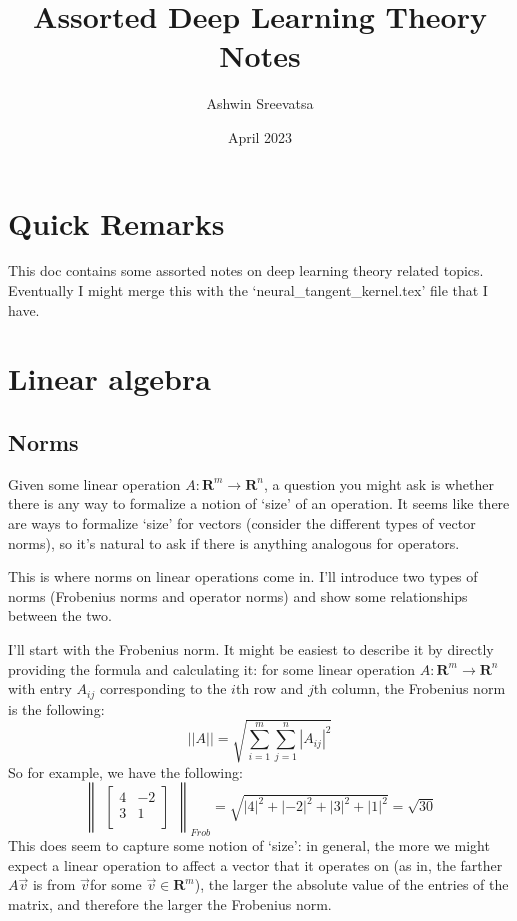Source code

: \documentclass[answers,12pt]{exam}
\title{Assorted Deep Learning Theory Notes}
\author{Ashwin Sreevatsa}
\date{April 2023}
\begin{document}
\maketitle

\section*{Quick Remarks}
This doc contains some assorted notes on deep learning theory related topics.
Eventually I might merge this with the `neural\_tangent\_kernel.tex' file that I have.

\section{Linear algebra}
\subsection{Norms}
Given some linear operation $A: \mathbf{R}^m \to \mathbf{R}^n$, a question you might ask is whether there is any way to formalize a notion of `size' of an operation.
It seems like there are ways to formalize `size' for vectors (consider the different types of vector norms), so it's natural to ask if there is anything analogous for operators.

This is where norms on linear operations come in.
I'll introduce two types of norms (Frobenius norms and operator norms) and show some relationships between the two.

I'll start with the Frobenius norm.
It might be easiest to describe it by directly providing the formula and calculating it:
for some linear operation $A: \mathbf{R}^m \to \mathbf{R}^n$ with entry $A_{ij}$ corresponding to the $i$th row and $j$th column, the Frobenius norm is the following:
\[
    ||A|| = \sqrt{\sum_{i=1}^{m}\sum_{j=1}^{n} |A_{ij}|^2 }    
\]
So for example, we have the following:
\[
    \begin{Vmatrix}\begin{bmatrix} 4 & -2 \\ 3 & 1 \\ \end{bmatrix} \end{Vmatrix}_{Frob}
    = \sqrt{|4|^2 + |-2|^2 + |3|^2 + |1|^2}
    = \sqrt{30}
\]
This does seem to capture some notion of `size': 
in general, the more we might expect a linear operation to affect a vector that it operates on (as in, the farther $A \vec{v}$ is from $\vec{v}$for some $\vec{v} \in \mathbf{R}^m$), the larger the absolute value of the entries of the matrix, and therefore the larger the Frobenius norm.
\end{document}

-=-=-

Prompt:
Are you able to set down all the lines above exactly, without any pictures?

Solution to this exercise:
Source code

: \documentclass[answers,12pt]{exam}
\title{Assorted Deep Learning Theory Notes}
\author{Ashwin Sreevatsa}
\date{April 2023}
\begin{document}
\maketitle

\section*{Quick Remarks}
This doc contains some assorted notes on deep learning theory related topics.
Eventually I might merge this with the `neural\_tangent\_kernel.tex' file that I have.

\section{Linear algebra}
\subsection{Norms}
Given some linear operation $A: \mathbf{R}^m \to \mathbf{R}^n$, a question you might ask is whether there is any way to formalize a notion of `size' of an operation.
It seems like there are ways to formalize `size' for vectors (consider the different types of vector norms), so it's natural to ask if there is anything analogous for operators.

This is where norms on linear operations come in.
I'll introduce two types of norms (Frobenius norms and operator norms) and show some relationships between the two.

I'll start with the Frobenius norm.
It might be easiest to describe it by directly providing the formula and calculating it:
for some linear operation $A: \mathbf{R}^m \to \mathbf{R}^n$ with entry $A_{ij}$ corresponding to the $i$th row and $j$th column, the Frobenius norm is the following:
\[
    ||A|| = \sqrt{\sum_{i=1}^{m}\sum_{j=1}^{n} |A_{ij}|^2 }    
\]
So for example, we have the following:
\[
    \begin{Vmatrix}\begin{bmatrix} 4 & -2 \\ 3 & 1 \\ \end{bmatrix} \end{Vmatrix}_{Frob}
    = \sqrt{|4|^2 + |-2|^2 + |3|^2 + |1|^2}
    = \sqrt{30}
\]
This does seem to capture some notion of `size': 
in general, the more we might expect a linear operation to affect a vector that it operates on (as in, the farther $A \vec{v}$ is from $\vec{v}$for some $\vec{v} \in \mathbf{R}^m$), the larger the absolute value of the entries of the matrix, and therefore the larger the Frobenius norm.
\end{document}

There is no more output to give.